Most recent Cutwail/Bulknet malware discussion

[fcukdat]

Hey jlo,

Slightly OT but since you mention PDM of KAV as a blocker since i don't have that part of KAV installed could you solicit some information from your KAV sources about it

How dose PDM react to Runtime3(Most recent Cutwail/Bulknet evo) if the file is unknown to the KASP target database.

The reason i ask is that particular malware code dose'nt unhook the SSDT table(ala Bifrose) it completetly replaces it and all the few HIPS i have tested todate have all been borked once the code has been granted execution

TIA

[jlo]

Quote:

Originally Posted by fcukdat

Hey jlo,

Slightly OT but since you mention PDM of KAV as a blocker since i don't have that part of KAV installed could you solicit some information from your KAV sources about it

How dose PDM react to Runtime3(Most recent Cutwail/Bulknet evo) if the file is unknown to the KASP target database.

The reason i ask is that particular malware code dose'nt unhook the SSDT table(ala Bifrose) it completetly replaces it and all the few HIPS i have tested todate have all been borked once the code has been granted execution

TIA

Not sure.

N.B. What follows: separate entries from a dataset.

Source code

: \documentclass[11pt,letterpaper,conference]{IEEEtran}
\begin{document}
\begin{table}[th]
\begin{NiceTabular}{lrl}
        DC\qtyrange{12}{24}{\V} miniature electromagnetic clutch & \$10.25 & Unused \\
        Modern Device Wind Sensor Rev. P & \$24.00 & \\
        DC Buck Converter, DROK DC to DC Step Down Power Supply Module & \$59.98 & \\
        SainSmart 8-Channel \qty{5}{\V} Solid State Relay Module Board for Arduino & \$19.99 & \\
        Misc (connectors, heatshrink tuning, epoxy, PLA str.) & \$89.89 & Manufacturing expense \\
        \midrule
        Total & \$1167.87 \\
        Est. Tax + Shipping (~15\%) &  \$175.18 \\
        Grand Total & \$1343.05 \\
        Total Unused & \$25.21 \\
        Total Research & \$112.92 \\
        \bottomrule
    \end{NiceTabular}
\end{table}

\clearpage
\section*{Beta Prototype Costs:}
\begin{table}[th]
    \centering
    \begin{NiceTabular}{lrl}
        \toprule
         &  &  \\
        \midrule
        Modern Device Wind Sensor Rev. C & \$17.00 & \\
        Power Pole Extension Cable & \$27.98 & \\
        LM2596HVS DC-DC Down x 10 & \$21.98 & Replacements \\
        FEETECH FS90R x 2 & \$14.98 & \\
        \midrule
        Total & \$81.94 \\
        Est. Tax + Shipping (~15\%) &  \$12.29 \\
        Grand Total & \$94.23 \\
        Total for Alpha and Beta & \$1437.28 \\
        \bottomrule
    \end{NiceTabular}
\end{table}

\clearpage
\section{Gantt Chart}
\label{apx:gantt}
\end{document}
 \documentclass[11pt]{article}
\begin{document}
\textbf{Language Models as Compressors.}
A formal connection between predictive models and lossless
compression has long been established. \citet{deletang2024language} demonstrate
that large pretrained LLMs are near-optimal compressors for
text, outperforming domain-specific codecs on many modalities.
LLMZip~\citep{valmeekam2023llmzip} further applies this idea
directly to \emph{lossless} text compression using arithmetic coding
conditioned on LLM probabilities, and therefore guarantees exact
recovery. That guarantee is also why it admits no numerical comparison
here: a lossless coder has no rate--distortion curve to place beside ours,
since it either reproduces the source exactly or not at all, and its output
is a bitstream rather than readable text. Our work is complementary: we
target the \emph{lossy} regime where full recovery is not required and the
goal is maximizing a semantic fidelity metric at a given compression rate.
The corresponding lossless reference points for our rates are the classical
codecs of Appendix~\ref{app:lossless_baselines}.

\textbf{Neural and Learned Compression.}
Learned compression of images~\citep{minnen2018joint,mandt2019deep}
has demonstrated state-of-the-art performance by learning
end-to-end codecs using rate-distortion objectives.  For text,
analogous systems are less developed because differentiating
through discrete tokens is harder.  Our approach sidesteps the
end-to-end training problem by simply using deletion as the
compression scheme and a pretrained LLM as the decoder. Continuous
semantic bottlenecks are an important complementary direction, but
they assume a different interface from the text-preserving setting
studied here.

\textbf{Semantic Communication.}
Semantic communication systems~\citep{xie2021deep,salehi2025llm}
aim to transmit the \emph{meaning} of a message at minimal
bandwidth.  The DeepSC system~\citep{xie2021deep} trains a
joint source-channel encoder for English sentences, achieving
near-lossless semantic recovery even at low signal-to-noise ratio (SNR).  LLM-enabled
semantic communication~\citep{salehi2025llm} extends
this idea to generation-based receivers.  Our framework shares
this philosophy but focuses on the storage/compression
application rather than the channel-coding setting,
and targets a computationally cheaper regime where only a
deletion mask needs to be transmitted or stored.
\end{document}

You are best posting here http://forum.kaspersky.com/index.php?showtopic=56252 and one of the KAV technicians may be able to answer your question.

Best wishes

Jlo

[Rasheed187]

Quote:

The reason i ask is that particular malware code dose'nt unhook the SSDT table(ala Bifrose) it completetly replaces it and all the few HIPS i have tested todate have all been borked once the code has been granted execution

May I ask which HIPS you have tested? Perhaps you can test Neoava Guard? It´s able to detect changes to drivers, but I´m not sure if this is enough. It can also protect files/folders from being modified, I wonder what would happen if I protect the "C:\WINDOWS\system32\drivers" folder, I´m not sure if this is a good idea?

[alfa1]

Quote:

Originally Posted by fcukdat

...The reason i ask is that particular malware code dose'nt unhook the SSDT table(ala Bifrose) it completetly replaces it and all the few HIPS i have tested todate have all been borked once the code has been granted execution

Hi, fcukdat!

Do you check this sample against ProSecurity?



PS:
ciao, EraserHW

[fcukdat]

Apologies folks that want their HIBS tested but unfortunely that take a bit too much of my time currently to install,configure and test to a set standard.It is party season y'know

Processguard&SSM free were whacked but they are the only 2 HIPS i have in my toolbox....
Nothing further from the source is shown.